YOUR TASK
Every line below between the one holding "- [https://nastystereo.com/](https://nastystereo.com/) - Crazy" and the one holding "## Objective", inclusive, should be copied exactly, and no other line.

GIVEN RECORDS
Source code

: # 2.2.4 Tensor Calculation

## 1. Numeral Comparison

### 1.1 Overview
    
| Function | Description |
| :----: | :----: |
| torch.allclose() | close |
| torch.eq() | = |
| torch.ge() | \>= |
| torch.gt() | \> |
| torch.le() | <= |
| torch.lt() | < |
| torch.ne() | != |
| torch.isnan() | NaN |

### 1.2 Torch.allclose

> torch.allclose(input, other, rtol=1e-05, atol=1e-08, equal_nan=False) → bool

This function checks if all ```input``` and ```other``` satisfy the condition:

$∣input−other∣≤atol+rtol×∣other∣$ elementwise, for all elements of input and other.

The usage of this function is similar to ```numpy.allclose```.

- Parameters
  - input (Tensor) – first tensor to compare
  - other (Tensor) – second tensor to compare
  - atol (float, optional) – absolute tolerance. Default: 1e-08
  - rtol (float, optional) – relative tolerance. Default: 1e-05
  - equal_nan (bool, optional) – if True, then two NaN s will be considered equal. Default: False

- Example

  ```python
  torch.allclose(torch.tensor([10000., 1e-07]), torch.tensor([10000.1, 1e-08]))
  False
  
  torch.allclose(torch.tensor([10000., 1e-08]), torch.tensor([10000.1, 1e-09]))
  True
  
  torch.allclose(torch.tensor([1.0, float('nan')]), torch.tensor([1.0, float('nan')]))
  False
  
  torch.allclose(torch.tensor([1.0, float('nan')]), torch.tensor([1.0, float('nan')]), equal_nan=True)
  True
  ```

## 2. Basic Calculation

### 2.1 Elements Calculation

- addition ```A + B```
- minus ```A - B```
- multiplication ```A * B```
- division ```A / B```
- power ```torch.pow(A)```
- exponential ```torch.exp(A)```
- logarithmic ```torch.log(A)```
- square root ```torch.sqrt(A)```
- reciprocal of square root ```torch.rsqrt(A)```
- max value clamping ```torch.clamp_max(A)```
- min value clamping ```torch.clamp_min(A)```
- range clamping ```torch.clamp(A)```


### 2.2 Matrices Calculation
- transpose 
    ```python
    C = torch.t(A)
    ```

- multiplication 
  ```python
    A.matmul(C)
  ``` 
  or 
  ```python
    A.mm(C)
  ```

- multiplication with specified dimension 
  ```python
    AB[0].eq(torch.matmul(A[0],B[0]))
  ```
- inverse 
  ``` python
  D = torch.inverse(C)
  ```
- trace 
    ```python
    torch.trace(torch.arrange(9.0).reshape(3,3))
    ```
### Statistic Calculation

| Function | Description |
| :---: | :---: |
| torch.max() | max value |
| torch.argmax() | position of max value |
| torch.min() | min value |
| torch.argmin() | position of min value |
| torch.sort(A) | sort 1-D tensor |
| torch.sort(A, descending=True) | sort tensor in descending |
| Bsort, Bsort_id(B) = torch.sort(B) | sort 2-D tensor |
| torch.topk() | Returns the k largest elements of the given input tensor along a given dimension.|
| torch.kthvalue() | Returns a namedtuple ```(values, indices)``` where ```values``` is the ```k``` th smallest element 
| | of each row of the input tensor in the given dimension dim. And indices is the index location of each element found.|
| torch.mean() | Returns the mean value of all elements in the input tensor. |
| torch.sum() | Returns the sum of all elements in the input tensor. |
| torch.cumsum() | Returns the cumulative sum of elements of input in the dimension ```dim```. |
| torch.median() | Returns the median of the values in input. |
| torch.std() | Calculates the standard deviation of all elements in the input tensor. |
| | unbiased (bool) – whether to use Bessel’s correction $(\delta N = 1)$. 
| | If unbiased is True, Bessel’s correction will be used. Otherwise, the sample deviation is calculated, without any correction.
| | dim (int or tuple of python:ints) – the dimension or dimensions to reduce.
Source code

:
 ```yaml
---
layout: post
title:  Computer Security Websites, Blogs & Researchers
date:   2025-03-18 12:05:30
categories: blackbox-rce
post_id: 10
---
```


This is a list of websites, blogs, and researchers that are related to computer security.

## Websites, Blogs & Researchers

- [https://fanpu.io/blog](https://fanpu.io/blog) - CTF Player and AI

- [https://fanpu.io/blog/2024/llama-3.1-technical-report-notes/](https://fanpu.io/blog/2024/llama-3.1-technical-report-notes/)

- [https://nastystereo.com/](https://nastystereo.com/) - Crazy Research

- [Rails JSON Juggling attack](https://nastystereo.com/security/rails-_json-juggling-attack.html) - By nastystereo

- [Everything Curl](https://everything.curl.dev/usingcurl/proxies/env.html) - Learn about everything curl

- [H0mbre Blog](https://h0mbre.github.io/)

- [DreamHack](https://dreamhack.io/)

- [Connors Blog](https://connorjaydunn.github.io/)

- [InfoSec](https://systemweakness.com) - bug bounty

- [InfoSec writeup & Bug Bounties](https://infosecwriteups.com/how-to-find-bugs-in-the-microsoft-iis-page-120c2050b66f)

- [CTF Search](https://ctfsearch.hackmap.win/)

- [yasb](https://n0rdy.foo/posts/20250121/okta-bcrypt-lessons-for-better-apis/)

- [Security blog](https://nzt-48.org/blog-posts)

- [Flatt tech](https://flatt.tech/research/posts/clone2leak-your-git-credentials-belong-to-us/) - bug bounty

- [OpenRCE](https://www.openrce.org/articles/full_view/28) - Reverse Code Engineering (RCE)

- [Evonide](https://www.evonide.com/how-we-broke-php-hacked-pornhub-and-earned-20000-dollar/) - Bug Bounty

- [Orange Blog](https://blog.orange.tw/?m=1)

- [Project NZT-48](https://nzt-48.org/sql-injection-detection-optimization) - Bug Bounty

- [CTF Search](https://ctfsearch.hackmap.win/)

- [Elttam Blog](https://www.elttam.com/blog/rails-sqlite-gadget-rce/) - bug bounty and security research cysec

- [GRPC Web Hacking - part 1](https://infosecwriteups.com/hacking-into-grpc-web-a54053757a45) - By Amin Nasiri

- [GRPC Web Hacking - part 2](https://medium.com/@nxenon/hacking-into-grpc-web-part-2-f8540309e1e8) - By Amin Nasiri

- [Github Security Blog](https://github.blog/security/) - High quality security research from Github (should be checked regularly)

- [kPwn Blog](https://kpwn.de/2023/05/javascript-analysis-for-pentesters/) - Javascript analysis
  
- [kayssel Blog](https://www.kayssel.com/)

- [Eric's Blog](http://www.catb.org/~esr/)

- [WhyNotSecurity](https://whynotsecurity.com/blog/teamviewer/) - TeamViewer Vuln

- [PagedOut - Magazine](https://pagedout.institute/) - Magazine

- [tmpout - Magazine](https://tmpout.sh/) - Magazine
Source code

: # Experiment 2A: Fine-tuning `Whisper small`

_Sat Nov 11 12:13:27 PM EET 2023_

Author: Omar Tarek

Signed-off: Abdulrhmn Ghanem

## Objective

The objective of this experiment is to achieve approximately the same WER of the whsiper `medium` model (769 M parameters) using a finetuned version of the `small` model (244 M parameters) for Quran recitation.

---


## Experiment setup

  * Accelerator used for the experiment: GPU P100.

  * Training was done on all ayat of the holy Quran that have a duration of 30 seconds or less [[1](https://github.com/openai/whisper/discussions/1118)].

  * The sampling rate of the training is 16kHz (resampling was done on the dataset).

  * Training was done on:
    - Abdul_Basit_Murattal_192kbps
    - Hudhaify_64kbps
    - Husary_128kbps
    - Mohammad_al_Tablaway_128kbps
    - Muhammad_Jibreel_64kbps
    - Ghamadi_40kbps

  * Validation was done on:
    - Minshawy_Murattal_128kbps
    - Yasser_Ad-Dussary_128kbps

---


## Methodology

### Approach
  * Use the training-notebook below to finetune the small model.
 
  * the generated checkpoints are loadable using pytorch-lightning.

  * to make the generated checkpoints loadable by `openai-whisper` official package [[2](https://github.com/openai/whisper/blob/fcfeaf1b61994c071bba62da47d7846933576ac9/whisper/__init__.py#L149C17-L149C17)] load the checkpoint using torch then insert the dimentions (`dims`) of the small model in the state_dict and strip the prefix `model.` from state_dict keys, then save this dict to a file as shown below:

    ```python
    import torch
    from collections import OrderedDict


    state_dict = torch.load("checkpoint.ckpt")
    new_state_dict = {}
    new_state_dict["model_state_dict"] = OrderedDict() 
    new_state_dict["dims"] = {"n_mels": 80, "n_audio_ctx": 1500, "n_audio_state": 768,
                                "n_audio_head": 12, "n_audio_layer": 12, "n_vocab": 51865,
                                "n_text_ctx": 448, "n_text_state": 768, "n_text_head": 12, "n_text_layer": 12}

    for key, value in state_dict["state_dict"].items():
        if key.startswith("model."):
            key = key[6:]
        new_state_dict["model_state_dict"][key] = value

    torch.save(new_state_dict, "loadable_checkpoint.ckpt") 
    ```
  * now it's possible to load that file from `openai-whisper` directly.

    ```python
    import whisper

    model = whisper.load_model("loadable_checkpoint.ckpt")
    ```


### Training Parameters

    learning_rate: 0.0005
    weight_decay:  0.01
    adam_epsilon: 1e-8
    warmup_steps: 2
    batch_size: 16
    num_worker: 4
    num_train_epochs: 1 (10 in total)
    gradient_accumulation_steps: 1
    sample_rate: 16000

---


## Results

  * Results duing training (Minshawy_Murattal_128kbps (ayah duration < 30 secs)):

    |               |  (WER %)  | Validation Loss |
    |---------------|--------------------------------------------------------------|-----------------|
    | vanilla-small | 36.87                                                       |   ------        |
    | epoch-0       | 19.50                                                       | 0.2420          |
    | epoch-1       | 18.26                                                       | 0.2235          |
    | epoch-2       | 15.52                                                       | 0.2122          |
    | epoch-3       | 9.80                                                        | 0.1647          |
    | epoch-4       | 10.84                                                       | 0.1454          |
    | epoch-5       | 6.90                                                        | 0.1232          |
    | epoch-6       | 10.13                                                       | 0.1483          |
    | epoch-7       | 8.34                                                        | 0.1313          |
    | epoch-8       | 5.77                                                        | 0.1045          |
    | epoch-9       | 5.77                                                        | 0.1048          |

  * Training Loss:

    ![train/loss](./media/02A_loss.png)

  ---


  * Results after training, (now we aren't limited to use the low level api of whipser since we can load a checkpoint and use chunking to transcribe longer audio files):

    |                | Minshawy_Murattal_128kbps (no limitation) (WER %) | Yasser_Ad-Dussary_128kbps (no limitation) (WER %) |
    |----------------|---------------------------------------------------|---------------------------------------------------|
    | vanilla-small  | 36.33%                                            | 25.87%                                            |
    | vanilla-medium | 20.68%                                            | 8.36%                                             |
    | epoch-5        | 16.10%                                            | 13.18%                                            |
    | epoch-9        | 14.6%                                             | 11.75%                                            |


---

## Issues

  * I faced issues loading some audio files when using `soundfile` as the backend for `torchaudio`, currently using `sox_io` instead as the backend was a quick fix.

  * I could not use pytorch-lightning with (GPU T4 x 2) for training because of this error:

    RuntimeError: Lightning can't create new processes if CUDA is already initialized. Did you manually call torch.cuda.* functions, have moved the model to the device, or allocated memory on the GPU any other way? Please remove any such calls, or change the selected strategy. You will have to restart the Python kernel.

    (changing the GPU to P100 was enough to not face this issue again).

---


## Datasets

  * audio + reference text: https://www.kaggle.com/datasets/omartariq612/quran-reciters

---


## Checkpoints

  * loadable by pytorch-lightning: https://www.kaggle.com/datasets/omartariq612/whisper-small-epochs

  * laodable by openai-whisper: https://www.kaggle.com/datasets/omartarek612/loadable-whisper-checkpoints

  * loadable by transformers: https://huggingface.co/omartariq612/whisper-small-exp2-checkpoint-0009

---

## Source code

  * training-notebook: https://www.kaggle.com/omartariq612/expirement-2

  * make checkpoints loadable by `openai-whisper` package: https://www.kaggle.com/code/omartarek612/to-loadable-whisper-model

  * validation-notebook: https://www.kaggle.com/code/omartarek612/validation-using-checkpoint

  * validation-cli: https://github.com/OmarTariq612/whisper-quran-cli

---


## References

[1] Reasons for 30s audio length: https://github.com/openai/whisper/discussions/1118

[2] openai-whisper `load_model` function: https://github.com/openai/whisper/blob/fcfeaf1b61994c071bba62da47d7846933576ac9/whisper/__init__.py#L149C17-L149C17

TASK SOLUTION
- [https://nastystereo.com/](https://nastystereo.com/) - Crazy Research

- [Rails JSON Juggling attack](https://nastystereo.com/security/rails-_json-juggling-attack.html) - By nastystereo

- [Everything Curl](https://everything.curl.dev/usingcurl/proxies/env.html) - Learn about everything curl

- [H0mbre Blog](https://h0mbre.github.io/)

- [DreamHack](https://dreamhack.io/)

- [Connors Blog](https://connorjaydunn.github.io/)

- [InfoSec](https://systemweakness.com) - bug bounty

- [InfoSec writeup & Bug Bounties](https://infosecwriteups.com/how-to-find-bugs-in-the-microsoft-iis-page-120c2050b66f)

- [CTF Search](https://ctfsearch.hackmap.win/)

- [yasb](https://n0rdy.foo/posts/20250121/okta-bcrypt-lessons-for-better-apis/)

- [Security blog](https://nzt-48.org/blog-posts)

- [Flatt tech](https://flatt.tech/research/posts/clone2leak-your-git-credentials-belong-to-us/) - bug bounty

- [OpenRCE](https://www.openrce.org/articles/full_view/28) - Reverse Code Engineering (RCE)

- [Evonide](https://www.evonide.com/how-we-broke-php-hacked-pornhub-and-earned-20000-dollar/) - Bug Bounty

- [Orange Blog](https://blog.orange.tw/?m=1)

- [Project NZT-48](https://nzt-48.org/sql-injection-detection-optimization) - Bug Bounty

- [CTF Search](https://ctfsearch.hackmap.win/)

- [Elttam Blog](https://www.elttam.com/blog/rails-sqlite-gadget-rce/) - bug bounty and security research cysec

- [GRPC Web Hacking - part 1](https://infosecwriteups.com/hacking-into-grpc-web-a54053757a45) - By Amin Nasiri

- [GRPC Web Hacking - part 2](https://medium.com/@nxenon/hacking-into-grpc-web-part-2-f8540309e1e8) - By Amin Nasiri

- [Github Security Blog](https://github.blog/security/) - High quality security research from Github (should be checked regularly)

- [kPwn Blog](https://kpwn.de/2023/05/javascript-analysis-for-pentesters/) - Javascript analysis
  
- [kayssel Blog](https://www.kayssel.com/)

- [Eric's Blog](http://www.catb.org/~esr/)

- [WhyNotSecurity](https://whynotsecurity.com/blog/teamviewer/) - TeamViewer Vuln

- [PagedOut - Magazine](https://pagedout.institute/) - Magazine

- [tmpout - Magazine](https://tmpout.sh/) - Magazine
Source code

: # Experiment 2A: Fine-tuning `Whisper small`

_Sat Nov 11 12:13:27 PM EET 2023_

Author: Omar Tarek

Signed-off: Abdulrhmn Ghanem

## Objective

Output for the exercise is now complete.